Work instructions: Only the lines below from the one containing "- [ ] **All tests" to the one containing "- [ ] **Responsible" should be repeated, both included and unchanged.

Dataset entries:
* * * * * * * * *

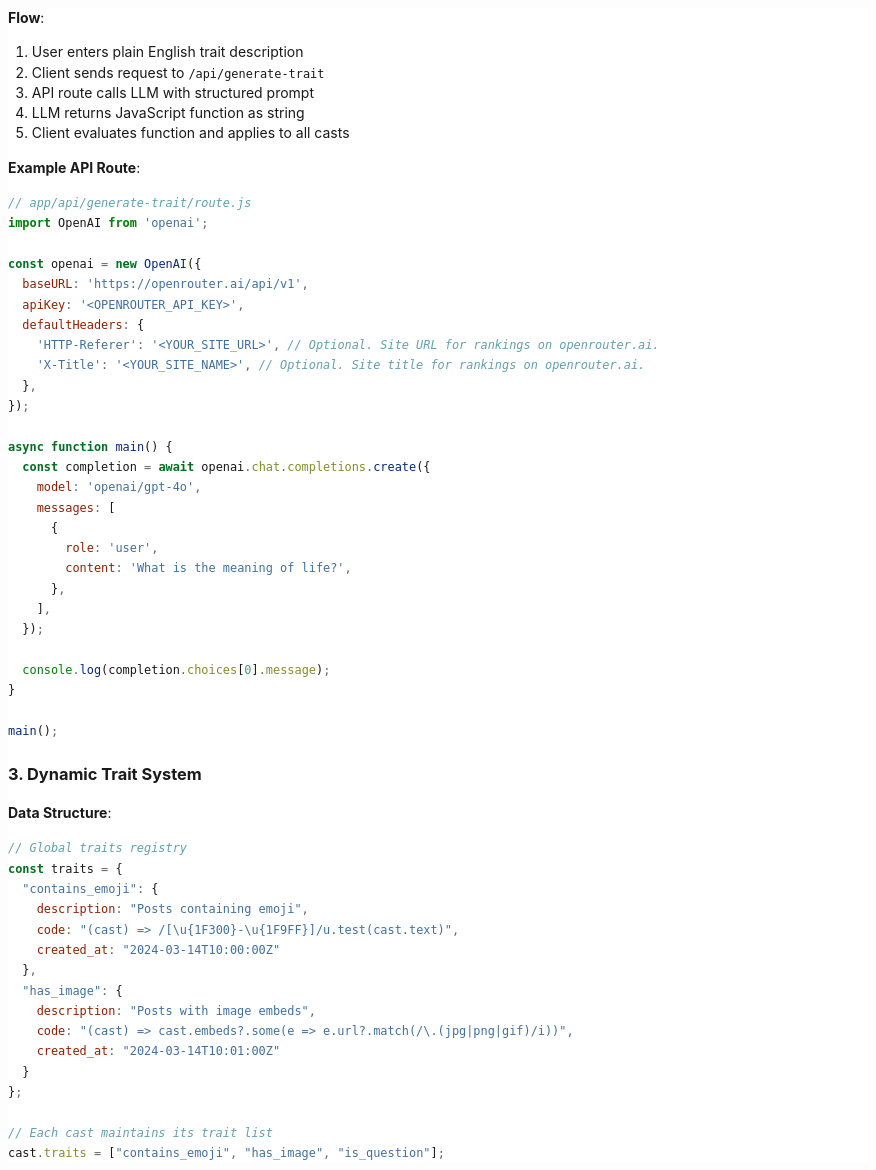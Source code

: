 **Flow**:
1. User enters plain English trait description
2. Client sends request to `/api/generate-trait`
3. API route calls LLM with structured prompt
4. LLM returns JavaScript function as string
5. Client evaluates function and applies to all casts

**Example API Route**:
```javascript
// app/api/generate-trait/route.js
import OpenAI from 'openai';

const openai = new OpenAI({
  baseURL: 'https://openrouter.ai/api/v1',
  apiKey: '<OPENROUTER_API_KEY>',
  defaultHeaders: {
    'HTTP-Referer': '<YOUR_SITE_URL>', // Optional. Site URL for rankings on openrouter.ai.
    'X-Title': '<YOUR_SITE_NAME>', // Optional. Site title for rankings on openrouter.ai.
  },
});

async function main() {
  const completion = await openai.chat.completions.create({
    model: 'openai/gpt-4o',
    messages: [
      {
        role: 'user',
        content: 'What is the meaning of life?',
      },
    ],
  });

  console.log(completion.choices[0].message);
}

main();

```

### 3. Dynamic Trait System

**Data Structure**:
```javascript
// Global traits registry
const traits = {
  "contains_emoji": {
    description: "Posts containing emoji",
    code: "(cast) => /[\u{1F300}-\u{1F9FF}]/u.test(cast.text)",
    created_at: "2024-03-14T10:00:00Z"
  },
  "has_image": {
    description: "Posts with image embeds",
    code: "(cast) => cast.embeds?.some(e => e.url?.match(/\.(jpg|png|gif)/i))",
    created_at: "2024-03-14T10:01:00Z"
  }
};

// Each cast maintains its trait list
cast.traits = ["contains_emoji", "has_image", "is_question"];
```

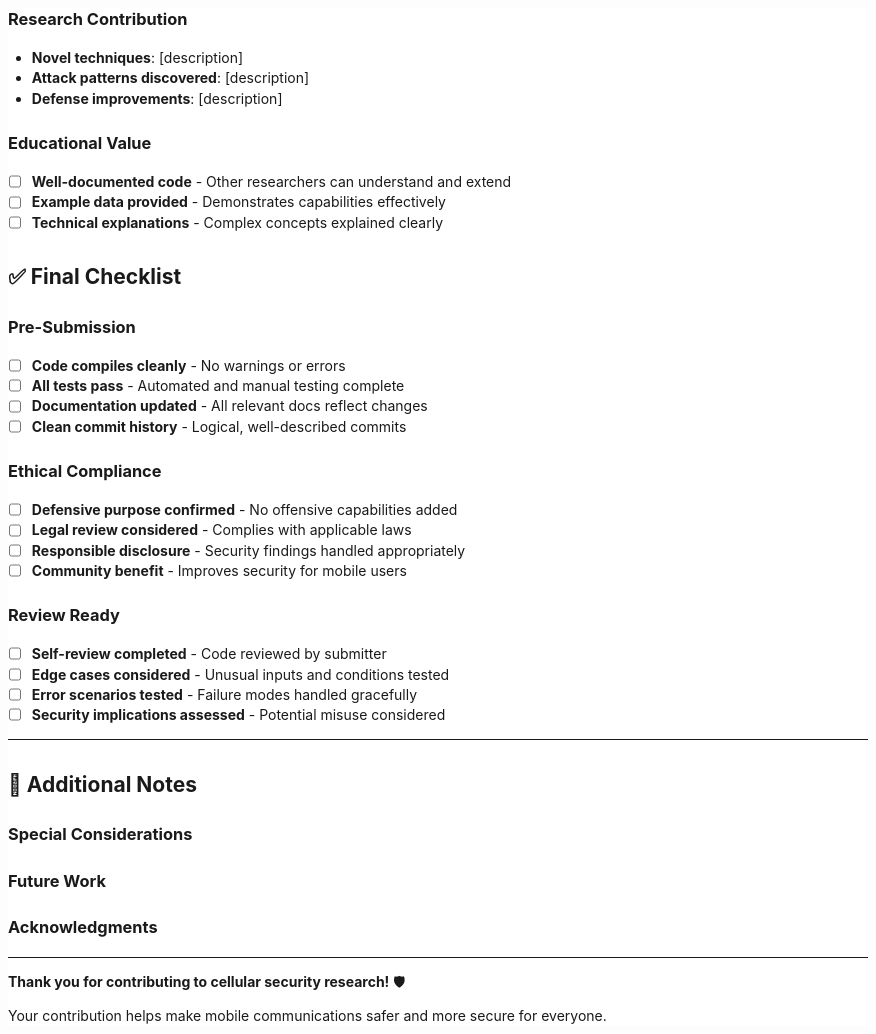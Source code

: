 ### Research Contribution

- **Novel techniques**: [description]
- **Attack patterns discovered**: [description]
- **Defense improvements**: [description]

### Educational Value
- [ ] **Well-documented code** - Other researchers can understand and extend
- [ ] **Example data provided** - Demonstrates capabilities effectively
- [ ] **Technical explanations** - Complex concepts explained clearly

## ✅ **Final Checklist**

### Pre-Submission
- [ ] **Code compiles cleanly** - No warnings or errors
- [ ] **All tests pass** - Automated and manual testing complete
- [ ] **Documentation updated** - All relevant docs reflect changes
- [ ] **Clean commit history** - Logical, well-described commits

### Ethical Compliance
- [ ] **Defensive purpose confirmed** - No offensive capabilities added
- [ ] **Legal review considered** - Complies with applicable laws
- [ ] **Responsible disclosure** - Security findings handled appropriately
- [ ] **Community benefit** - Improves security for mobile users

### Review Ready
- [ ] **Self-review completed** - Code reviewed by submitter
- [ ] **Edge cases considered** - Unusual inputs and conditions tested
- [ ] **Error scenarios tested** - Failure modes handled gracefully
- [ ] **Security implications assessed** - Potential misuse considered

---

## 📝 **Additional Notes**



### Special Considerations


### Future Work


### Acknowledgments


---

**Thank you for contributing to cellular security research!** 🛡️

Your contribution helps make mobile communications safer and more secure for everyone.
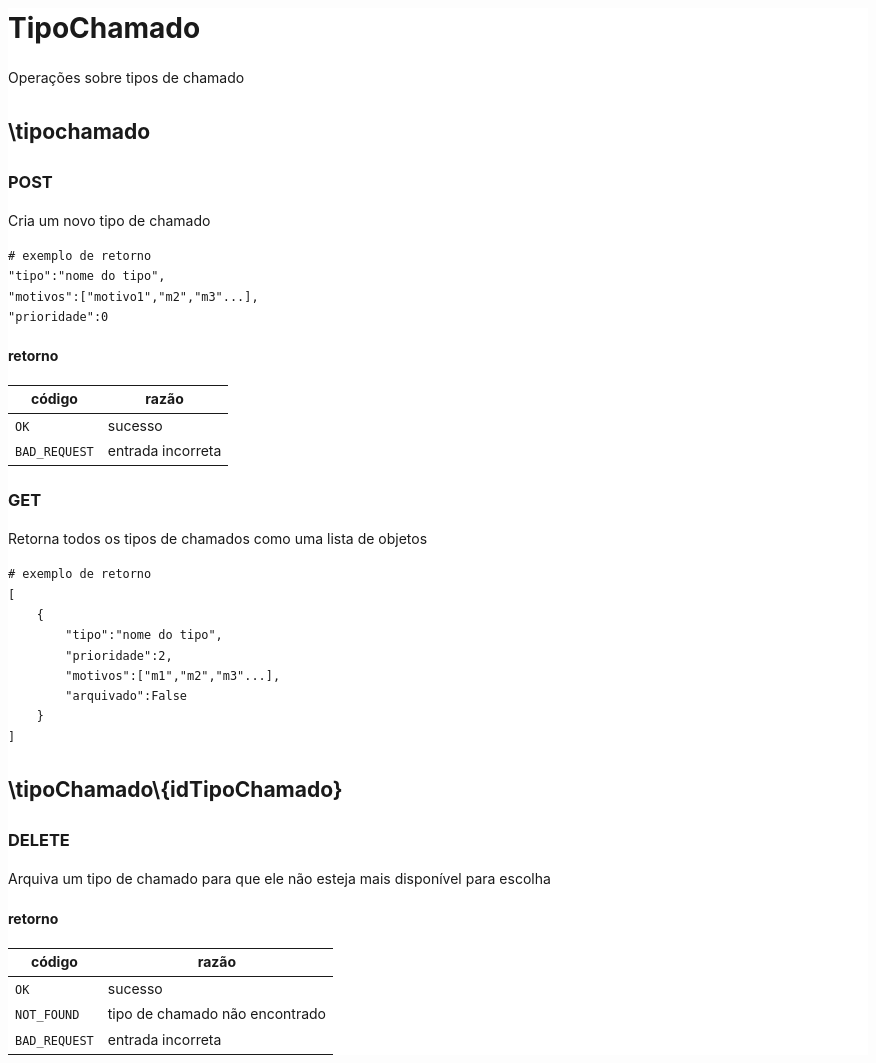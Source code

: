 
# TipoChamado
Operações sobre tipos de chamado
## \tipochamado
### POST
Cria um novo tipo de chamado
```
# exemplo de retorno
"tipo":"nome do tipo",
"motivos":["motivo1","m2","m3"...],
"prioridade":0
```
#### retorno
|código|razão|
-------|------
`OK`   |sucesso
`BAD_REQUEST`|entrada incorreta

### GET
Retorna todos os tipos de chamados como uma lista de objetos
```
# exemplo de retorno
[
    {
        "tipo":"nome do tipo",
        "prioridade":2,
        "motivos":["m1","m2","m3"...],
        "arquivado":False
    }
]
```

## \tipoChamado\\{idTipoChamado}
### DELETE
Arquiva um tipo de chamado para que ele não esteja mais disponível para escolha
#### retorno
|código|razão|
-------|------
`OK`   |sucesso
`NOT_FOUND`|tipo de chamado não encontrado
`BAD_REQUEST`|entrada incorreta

* * * * * * * * *

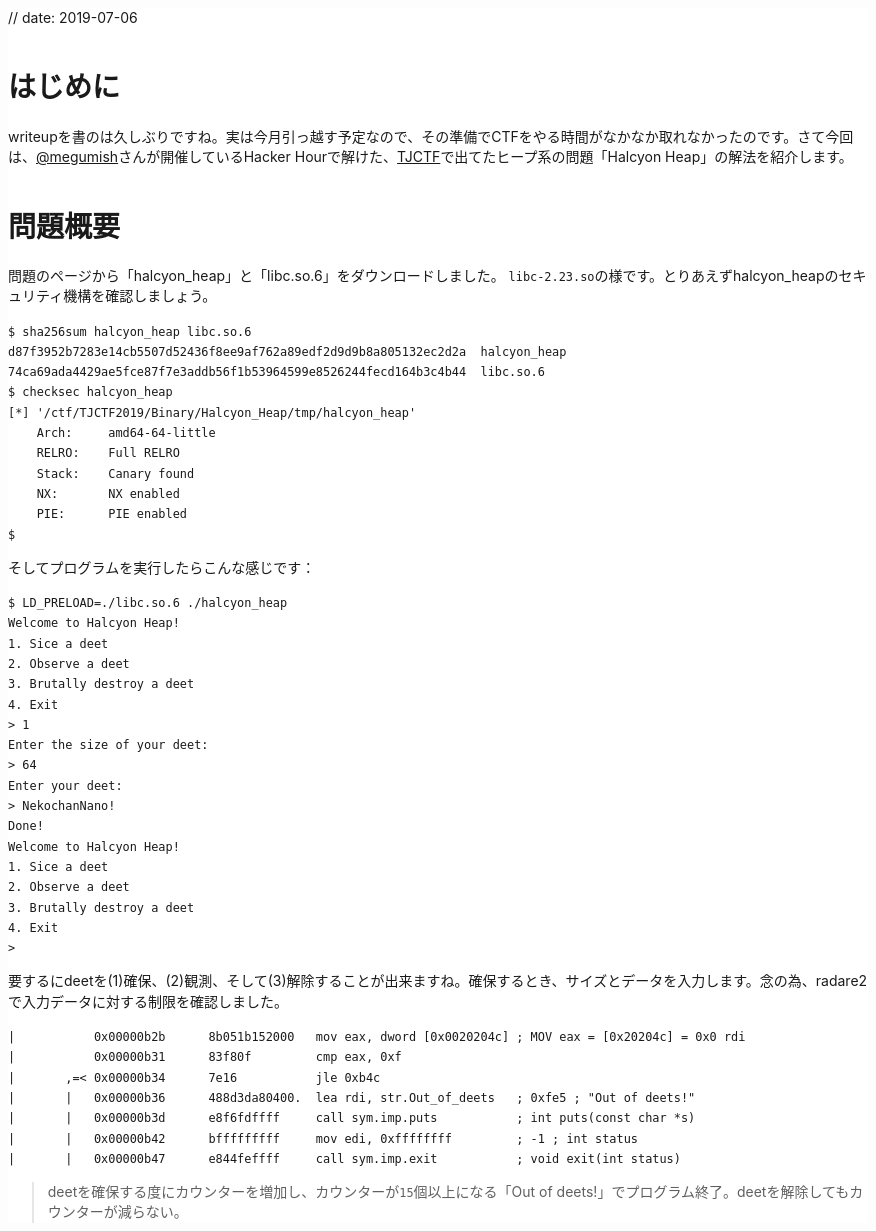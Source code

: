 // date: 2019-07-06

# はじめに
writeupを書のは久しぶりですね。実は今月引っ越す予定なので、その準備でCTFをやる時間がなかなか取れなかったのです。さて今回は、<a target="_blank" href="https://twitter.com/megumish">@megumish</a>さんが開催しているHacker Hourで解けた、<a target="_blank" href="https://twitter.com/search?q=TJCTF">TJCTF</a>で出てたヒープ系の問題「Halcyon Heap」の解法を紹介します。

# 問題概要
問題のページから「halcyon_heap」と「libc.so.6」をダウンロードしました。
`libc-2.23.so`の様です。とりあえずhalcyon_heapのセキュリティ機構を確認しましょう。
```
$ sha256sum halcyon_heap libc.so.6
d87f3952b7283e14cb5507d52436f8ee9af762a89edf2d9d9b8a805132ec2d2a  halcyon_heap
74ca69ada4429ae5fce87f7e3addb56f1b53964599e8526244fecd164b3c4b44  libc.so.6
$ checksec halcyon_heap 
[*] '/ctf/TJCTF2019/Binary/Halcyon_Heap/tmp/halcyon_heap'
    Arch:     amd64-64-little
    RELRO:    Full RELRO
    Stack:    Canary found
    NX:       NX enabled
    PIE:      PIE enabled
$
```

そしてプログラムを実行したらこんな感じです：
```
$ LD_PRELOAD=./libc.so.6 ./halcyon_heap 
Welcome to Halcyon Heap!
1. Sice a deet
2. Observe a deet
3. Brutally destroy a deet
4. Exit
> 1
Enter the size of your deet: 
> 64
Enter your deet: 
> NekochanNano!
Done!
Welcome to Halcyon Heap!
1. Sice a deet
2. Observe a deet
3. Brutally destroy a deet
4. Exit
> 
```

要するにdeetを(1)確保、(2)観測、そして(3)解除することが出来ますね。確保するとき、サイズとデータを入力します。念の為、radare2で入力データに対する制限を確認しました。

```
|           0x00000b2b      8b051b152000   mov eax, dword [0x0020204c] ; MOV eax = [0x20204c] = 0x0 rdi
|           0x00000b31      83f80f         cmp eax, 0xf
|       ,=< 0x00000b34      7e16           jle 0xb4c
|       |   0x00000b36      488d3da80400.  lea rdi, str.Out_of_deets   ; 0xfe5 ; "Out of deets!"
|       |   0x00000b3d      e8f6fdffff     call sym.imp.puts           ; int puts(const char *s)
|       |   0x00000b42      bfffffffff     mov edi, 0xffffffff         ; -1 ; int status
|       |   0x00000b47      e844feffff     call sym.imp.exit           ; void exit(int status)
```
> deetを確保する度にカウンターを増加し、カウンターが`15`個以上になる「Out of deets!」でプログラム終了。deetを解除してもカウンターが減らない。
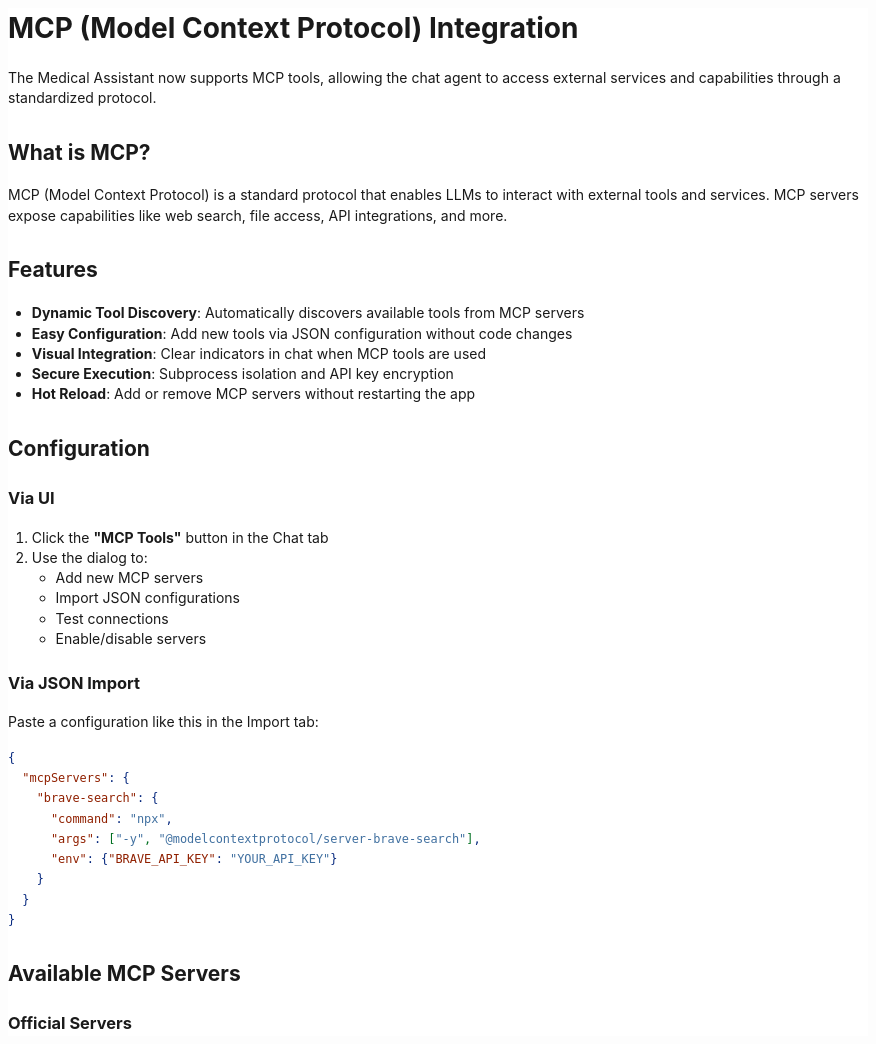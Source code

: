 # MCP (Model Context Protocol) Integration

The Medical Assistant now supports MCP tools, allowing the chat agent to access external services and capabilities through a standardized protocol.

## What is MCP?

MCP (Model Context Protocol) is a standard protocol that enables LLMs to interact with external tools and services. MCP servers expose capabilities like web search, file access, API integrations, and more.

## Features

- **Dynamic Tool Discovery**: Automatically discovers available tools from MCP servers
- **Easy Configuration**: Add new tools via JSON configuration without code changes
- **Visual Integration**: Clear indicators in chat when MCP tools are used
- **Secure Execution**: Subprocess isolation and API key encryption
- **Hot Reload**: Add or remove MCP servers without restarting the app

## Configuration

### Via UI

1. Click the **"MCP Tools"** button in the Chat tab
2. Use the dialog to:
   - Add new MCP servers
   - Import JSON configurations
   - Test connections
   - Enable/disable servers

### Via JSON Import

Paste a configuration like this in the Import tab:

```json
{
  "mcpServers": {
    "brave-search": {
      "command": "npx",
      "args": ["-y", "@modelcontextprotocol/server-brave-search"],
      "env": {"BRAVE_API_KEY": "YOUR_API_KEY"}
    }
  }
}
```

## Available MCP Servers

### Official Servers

* * * * * * * * *

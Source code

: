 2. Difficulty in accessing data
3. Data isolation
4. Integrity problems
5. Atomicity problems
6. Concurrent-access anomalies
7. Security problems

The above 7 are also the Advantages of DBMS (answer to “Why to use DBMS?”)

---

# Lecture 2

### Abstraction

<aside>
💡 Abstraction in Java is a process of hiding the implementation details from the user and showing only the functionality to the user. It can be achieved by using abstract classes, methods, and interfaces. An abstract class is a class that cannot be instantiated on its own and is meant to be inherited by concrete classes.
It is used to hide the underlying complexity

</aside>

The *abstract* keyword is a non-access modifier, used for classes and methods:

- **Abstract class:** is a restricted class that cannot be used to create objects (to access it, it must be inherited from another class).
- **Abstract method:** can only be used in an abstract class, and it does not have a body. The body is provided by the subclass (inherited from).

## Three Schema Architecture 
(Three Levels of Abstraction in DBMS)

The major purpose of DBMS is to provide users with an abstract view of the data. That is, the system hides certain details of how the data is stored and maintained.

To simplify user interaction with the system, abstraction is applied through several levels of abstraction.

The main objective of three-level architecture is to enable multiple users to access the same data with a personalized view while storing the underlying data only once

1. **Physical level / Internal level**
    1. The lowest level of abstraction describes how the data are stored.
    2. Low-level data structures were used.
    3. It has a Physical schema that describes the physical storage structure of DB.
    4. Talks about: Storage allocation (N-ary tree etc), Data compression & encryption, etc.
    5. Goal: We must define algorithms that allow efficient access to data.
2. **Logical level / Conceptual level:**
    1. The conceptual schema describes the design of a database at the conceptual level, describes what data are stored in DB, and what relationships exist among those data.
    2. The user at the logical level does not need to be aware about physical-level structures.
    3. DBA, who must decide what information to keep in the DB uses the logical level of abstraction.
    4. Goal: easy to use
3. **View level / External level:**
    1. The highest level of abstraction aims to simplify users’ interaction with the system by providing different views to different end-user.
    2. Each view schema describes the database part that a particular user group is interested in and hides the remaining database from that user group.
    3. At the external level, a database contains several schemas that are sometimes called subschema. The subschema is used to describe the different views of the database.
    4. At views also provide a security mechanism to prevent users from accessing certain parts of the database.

* * * * * * * * *

Expected answer:
- [ ] **All tests pass** - Automated and manual testing complete
- [ ] **Documentation updated** - All relevant docs reflect changes
- [ ] **Clean commit history** - Logical, well-described commits

### Ethical Compliance
- [ ] **Defensive purpose confirmed** - No offensive capabilities added
- [ ] **Legal review considered** - Complies with applicable laws
- [ ] **Responsible disclosure** - Security findings handled appropriately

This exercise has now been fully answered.